Your output should be the lines below from the one with "- Modularizzazione del codice" through the one with "## How to configure Git server manually", copied exactly, pictures excluded.

_Data records_.
- - - - -
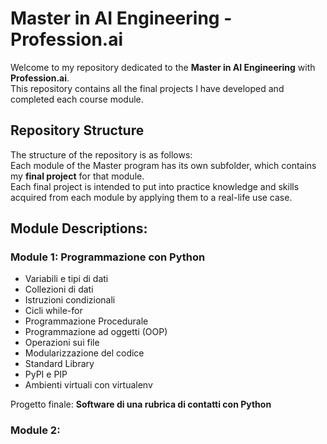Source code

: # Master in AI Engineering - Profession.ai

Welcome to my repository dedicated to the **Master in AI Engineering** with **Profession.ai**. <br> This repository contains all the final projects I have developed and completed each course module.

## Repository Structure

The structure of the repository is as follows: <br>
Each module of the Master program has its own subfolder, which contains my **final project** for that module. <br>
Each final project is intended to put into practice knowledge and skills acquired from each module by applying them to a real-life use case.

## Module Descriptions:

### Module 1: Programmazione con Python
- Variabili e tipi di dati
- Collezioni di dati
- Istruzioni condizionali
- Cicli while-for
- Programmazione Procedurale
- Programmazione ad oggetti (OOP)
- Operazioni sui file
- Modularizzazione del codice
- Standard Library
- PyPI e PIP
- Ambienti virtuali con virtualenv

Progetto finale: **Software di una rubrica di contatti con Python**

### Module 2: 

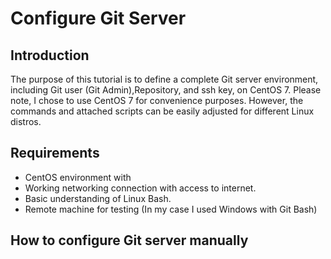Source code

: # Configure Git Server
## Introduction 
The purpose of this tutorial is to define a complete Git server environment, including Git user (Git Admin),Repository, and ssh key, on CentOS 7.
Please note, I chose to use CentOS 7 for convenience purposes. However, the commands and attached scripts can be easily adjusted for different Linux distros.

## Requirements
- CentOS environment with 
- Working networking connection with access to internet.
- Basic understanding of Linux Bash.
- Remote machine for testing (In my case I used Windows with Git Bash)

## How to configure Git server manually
- - - - -
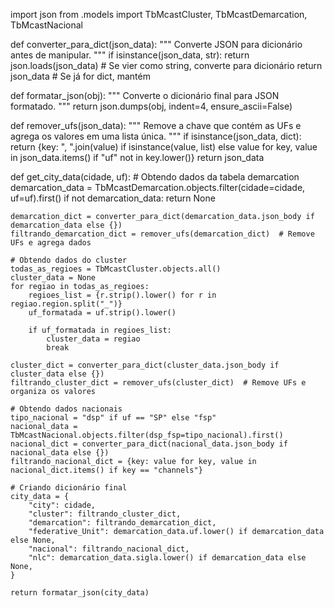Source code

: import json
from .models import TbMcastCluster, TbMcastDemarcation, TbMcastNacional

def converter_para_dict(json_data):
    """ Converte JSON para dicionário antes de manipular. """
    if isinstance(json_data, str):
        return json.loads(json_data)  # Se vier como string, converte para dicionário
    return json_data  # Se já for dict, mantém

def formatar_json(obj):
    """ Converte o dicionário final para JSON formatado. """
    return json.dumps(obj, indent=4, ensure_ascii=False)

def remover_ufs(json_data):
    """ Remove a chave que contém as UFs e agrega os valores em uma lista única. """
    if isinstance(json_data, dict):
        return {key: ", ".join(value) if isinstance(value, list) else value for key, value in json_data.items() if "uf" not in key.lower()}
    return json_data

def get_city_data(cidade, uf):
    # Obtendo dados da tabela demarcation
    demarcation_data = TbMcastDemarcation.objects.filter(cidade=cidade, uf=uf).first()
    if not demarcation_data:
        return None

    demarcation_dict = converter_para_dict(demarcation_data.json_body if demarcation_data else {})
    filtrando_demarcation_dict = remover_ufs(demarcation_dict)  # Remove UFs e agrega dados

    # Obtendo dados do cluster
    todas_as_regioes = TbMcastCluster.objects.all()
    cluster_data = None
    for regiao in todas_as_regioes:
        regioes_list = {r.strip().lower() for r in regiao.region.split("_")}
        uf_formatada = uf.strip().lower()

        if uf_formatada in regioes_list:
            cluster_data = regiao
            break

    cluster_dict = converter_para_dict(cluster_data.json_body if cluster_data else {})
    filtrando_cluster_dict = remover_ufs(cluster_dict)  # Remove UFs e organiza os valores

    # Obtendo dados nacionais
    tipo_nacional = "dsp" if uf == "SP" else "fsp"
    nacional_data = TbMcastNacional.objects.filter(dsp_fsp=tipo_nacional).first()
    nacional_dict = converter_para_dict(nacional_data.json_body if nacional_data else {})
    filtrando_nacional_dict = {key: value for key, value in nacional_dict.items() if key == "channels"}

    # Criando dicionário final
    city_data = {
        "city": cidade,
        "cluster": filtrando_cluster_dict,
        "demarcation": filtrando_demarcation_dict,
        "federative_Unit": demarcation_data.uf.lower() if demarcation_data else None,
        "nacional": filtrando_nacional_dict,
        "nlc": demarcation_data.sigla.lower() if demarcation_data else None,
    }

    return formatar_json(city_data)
- - - - -
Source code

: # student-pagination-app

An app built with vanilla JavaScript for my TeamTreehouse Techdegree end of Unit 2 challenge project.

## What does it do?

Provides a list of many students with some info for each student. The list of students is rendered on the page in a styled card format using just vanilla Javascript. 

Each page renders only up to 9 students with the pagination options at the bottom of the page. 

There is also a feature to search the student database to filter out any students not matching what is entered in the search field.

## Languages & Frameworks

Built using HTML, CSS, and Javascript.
- - - - -
_Finished exercise_.
- Modularizzazione del codice
- Standard Library
- PyPI e PIP
- Ambienti virtuali con virtualenv

Progetto finale: **Software di una rubrica di contatti con Python**

### Module 2: 

Source code

: # Configure Git Server
## Introduction 
The purpose of this tutorial is to define a complete Git server environment, including Git user (Git Admin),Repository, and ssh key, on CentOS 7.
Please note, I chose to use CentOS 7 for convenience purposes. However, the commands and attached scripts can be easily adjusted for different Linux distros.

## Requirements
- CentOS environment with 
- Working networking connection with access to internet.
- Basic understanding of Linux Bash.
- Remote machine for testing (In my case I used Windows with Git Bash)

## How to configure Git server manually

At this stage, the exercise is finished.